Suicide’s purpose is to end misery permanently. NSSI’s purpose is to temporarily reduce emotional distress and secondarily to affect others. Suicidal patients experience hopelessness and helplessness. NSSI patients experience their self-injury as a form of control.

Suicide is uncommon, occurring successfully in less than 1% of the population. NSSI is common. A 2015 CDC study found that 17.6% of high school students committed NSSI at least once during the previous year.

Suicidal patients usually plan to use one method; considering more than one method puts a patient at higher risk. NSSI patients usually practice many methods and readily switch or develop new methods.

If a patient has both problems, treat suicidality first and treat NSSI after suicidal impulses are under control. For suicidality, remove opportunity and means. Removing opportunity and means for NSSI is not effective because these patients readily switch to alternative methods of self-injury.

NSSI Predicts Suicide Attempts

Klonsky, et al. (2013) found the following correlations between various diagnoses and suicide attempts:
.36 NSSI
.29 Borderline personality disorder
.24 Depression
.16 Anxiety
.11 Impulsivity

NSSI may prepare patients for suicide by reducing the fear of pain associated with taking one’s life. Intervene early in treatment to prevent the emergence of suicide attempts.

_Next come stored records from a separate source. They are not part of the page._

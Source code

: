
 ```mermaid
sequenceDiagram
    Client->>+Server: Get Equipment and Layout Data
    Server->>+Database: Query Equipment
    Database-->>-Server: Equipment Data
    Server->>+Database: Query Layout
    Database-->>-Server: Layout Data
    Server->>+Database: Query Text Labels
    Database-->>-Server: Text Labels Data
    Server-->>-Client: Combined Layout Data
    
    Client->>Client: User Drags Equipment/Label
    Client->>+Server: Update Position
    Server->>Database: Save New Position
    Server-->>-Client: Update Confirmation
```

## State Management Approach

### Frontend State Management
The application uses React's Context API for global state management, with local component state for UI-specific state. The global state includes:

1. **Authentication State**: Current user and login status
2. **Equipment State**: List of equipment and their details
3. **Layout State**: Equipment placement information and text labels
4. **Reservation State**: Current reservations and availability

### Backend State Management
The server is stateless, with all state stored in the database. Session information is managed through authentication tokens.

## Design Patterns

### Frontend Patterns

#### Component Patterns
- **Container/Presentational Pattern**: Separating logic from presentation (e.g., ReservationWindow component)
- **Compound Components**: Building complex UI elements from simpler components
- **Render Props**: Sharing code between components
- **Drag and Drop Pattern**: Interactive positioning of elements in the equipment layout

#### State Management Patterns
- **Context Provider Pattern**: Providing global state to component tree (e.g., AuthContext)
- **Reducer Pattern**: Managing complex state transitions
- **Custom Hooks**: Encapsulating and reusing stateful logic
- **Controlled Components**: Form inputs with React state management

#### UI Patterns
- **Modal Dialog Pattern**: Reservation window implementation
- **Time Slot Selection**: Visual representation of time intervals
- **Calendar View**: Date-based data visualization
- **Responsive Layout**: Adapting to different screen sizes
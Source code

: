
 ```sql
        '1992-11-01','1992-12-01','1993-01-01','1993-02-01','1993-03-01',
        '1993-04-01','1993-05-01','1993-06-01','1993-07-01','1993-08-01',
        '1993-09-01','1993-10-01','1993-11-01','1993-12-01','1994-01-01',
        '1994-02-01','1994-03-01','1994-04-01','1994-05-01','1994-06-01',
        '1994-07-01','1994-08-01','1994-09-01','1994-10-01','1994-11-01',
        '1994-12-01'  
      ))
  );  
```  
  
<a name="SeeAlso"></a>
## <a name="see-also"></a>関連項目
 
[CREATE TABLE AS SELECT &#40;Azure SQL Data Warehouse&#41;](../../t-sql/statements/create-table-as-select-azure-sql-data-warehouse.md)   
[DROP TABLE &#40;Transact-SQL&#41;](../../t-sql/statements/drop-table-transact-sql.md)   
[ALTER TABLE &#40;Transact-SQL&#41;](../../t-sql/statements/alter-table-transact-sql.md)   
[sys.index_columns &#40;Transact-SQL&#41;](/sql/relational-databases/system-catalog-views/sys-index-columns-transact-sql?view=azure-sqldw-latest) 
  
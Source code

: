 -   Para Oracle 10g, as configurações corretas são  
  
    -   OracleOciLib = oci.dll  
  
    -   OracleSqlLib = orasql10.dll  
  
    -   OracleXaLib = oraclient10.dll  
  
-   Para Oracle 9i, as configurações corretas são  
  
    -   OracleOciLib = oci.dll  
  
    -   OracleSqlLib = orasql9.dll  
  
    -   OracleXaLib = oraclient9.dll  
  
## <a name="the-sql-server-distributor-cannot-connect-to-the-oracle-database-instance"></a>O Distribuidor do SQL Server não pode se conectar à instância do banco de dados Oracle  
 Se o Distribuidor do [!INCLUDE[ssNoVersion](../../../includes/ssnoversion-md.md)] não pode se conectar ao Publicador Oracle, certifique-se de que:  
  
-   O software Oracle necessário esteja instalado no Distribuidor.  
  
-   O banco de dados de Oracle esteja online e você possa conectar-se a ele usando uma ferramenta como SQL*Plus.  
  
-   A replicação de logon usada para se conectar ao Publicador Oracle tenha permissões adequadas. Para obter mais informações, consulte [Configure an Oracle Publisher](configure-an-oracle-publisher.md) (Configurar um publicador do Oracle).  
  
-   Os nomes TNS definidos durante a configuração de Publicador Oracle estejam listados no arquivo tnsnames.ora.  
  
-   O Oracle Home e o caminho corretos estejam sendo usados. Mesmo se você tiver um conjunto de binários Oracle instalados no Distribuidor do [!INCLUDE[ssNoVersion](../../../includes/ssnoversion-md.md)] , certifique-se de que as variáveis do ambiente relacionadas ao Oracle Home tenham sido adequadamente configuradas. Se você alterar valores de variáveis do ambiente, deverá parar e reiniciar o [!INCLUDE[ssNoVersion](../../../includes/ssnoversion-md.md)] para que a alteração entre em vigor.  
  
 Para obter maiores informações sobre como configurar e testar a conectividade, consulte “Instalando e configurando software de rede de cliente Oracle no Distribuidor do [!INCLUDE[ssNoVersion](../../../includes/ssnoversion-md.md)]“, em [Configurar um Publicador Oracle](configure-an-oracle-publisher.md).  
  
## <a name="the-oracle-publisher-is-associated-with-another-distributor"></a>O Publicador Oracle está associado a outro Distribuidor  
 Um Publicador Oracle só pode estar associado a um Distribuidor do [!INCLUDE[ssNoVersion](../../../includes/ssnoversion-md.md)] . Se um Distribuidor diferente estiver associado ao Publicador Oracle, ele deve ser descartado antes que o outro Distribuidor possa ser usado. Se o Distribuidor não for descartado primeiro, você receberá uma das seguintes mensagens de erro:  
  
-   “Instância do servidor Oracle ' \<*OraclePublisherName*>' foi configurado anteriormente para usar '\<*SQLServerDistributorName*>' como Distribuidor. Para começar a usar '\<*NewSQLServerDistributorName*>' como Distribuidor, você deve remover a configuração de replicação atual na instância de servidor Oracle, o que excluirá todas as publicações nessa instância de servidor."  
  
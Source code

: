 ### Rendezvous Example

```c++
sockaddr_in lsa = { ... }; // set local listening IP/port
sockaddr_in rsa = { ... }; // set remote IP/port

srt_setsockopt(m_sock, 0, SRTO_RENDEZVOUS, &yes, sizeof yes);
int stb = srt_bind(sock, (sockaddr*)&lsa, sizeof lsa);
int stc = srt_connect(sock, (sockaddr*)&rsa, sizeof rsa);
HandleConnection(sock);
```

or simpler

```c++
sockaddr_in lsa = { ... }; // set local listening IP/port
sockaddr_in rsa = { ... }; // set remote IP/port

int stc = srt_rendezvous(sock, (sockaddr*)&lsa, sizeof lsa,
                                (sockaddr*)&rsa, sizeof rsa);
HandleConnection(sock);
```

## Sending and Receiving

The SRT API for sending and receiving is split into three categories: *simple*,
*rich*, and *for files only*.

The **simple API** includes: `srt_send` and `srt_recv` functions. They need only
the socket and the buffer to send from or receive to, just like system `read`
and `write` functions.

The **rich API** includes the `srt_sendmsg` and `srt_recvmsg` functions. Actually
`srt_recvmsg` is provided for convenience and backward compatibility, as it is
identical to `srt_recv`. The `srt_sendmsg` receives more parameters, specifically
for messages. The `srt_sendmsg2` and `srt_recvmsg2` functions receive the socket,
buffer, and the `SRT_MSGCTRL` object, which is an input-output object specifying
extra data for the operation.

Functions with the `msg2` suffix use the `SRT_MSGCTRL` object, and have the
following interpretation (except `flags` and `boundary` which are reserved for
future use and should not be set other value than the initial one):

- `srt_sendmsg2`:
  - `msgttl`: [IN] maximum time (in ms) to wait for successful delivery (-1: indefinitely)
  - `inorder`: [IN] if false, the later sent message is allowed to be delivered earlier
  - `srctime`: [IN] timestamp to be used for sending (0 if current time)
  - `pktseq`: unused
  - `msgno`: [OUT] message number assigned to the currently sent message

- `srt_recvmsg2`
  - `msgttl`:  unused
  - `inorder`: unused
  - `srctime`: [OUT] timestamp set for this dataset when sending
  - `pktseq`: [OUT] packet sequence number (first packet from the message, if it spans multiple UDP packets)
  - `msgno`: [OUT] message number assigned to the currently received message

Developing a Functional Analysis

Do a thorough functional analysis of specific incidents of NSSI:

  • Explore situational, psychological (thoughts, feelings, behaviors) and biological (drugs, hunger, fatigue) antecedents of self-injury.
  • How strong was the urge to self-injure?
  • How long did the incident last? What was the motivation to stop?
  • What did the injury look like? Where was it on the body? One wound or several?
  • What tool did they use?
  • How much pain did the patient experience?
  • What were the consequences of the self-injury? What thoughts and feelings did the patient experience? How did others respond? Was medical intervention needed?
  • Understand the reinforcement for each NSSI incident. Negative self-reinforcement is the most common function of NSSI. (“I get relief from dysphoric emotions.”) Positive reinforcement – “my parents pay attention” – is less common. Positive self- reinforcement – “I get high from self-injuring” – is rare.

During your interview, be low-key and dispassionate. Adopt a respectful and curious manner. Be compassionate, but avoid offering too much support. Support might inadvertently reinforce NSSI.

Use the patient’s vocabulary and avoid technical or pejorative language such as “borderline” or “self-mutilation.” Unless it would be immodest, ask to see the injury. Is the patient proud or ashamed?

Ask: “Besides [cutting], what else do you do?” Be specific and get details. Although it is not necessary to develop an exhaustive list of self-injurious behaviors, keep in mind that different forms of NSSI often regulate different emotions.

Dr. Walsh insists on the use of paper-and-pencil assessments. They pose questions an interviewer may not, and they provide measurable data to monitor progress. Dr. Walsh recommends the FASM – Functional Assessment of Self-Mutilation which is available here.